The SEM shape appearance figures of products obtained therefrom are as shown in Figure 1, as can be seen from the figure gained powder diameter is smaller, size distribution
Uniformly, regular appearance.The XRD spectrum of products obtained therefrom is as shown in Fig. 2, can learn that gained powder crystallinity is good from figure
Spinel lithium manganate LiMn2O4。
The powder sample of preparation is pressed 8:1:1 mass ratio is mixed with PVDF, conductive black, adds in appropriate N-N diformazans
Slurry is made in base pyrrolidones, is applied on aluminium foil and positive plate is made.Using lithium piece as cathode, dissolved with LiPF6Carbonic ester for electricity
Xie Zhi, positive plate and lithium ion battery separator the composition CR2032 model batteries of preparation, the chemical property of test sample.Implement
The chemical property of 1 products obtained therefrom of example is shown in Fig. 3, and initial capacity reaches 120mAh/g or so, efficiency for charge-discharge under 0.1C multiplying powers
Maintain 95% or so.
Embodiment 2
Prepare lithium ion battery spinelle manganic acid lithium material:Weigh 4.316gMnO2、2.500gLiOH·H2O is added to
Uniform stirring in 80mL deionized waters.Treat LiOHH28mL ethylene glycol is added dropwise in O after having dissolved, continue to be stirred to react
20min.Reactant is transferred in the sealing reaction kettle of polytetrafluoroethyllining lining, uniform stirring, reacts 8h under the conditions of 80 DEG C.

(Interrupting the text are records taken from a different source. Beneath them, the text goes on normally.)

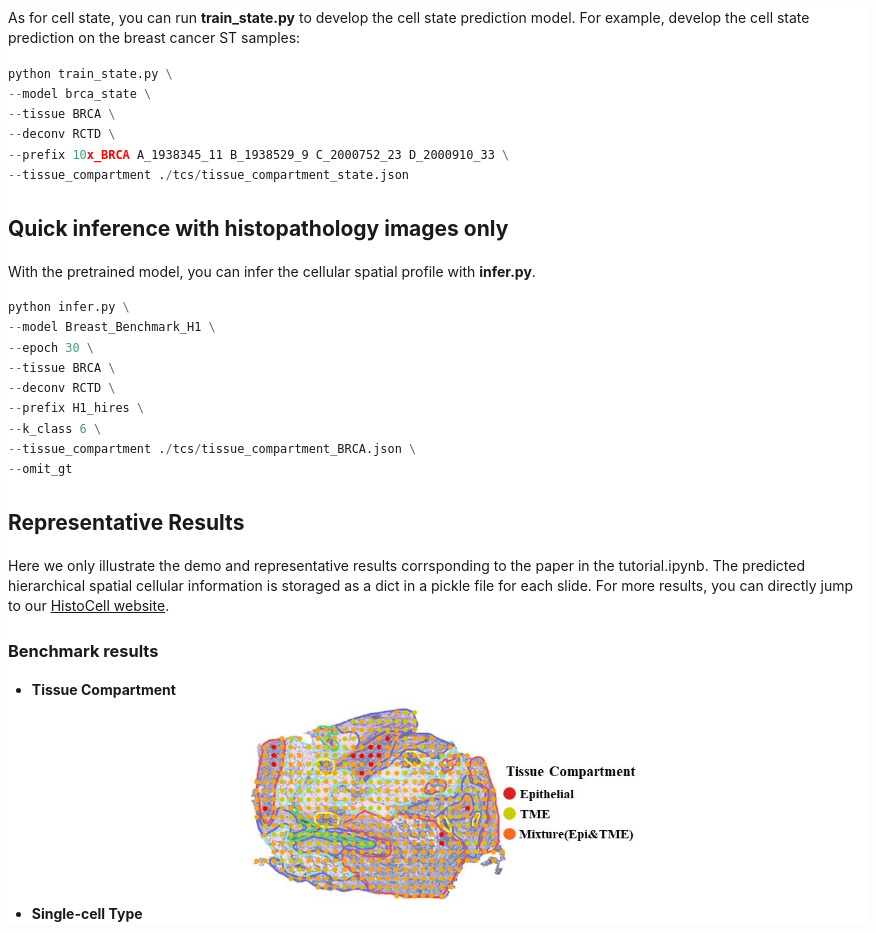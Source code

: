 As for cell state, you can run **train_state.py** to develop the cell state prediction model. For example, develop the cell state prediction on the breast cancer ST samples:
```python
python train_state.py \
--model brca_state \
--tissue BRCA \
--deconv RCTD \
--prefix 10x_BRCA A_1938345_11 B_1938529_9 C_2000752_23 D_2000910_33 \
--tissue_compartment ./tcs/tissue_compartment_state.json
```

## Quick inference with histopathology images only
With the pretrained model, you can infer the cellular spatial profile with **infer.py**.
```python
python infer.py \
--model Breast_Benchmark_H1 \
--epoch 30 \
--tissue BRCA \
--deconv RCTD \
--prefix H1_hires \
--k_class 6 \
--tissue_compartment ./tcs/tissue_compartment_BRCA.json \
--omit_gt
```

## Representative Results
Here we only illustrate the demo and representative results corrsponding to the paper in the tutorial.ipynb. The predicted hierarchical spatial cellular information is storaged as a dict in a pickle file for each slide. For more results, you can directly jump to our [HistoCell website](http://histocell.qhdyr.net/index/index/index.html).

### Benchmark results

* **Tissue Compartment**
  <div align = center>
  <img src="image/README/tissue_compartment.jpg" alt="Image" width="400" align="center">
  </div>
* **Single-cell Type**
<div align = center>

Reaction kettle is cooled to room temperature, after deionized water and ethyl alcohol washing three times, drying, grinding obtain product.XRD analysis shows gained
Powder is spinel lithium manganate LiMn2O4。
Embodiment 3
Prepare lithium ion battery spinelle manganic acid lithium material:Weigh 3.700gMnO2、2.500gLiOH·H2O is added to
Uniform stirring in 60mL deionized waters.Treat LiOHH220mL formalins are added dropwise in O after having dissolved (37%, volume is divided
Number), continue to be stirred to react 20min.Reactant is transferred in the sealing reaction kettle of polytetrafluoroethyllining lining, uniform stirring,
10h is reacted under the conditions of 120 DEG C.Reaction kettle is cooled to room temperature, after deionized water and ethyl alcohol washing three times, drying, grinding obtain
Product.XRD analysis shows that gained powder is spinel lithium manganate LiMn2O4。
Embodiment 4
Prepare lithium ion battery spinelle manganic acid lithium material:Weigh 4.710gMnO2、2.500gLiOH·H2O is added to
Uniform stirring in 80mL deionized waters.Treat LiOHH210mL ether is added dropwise in O after having dissolved, continue to be stirred to react 20min.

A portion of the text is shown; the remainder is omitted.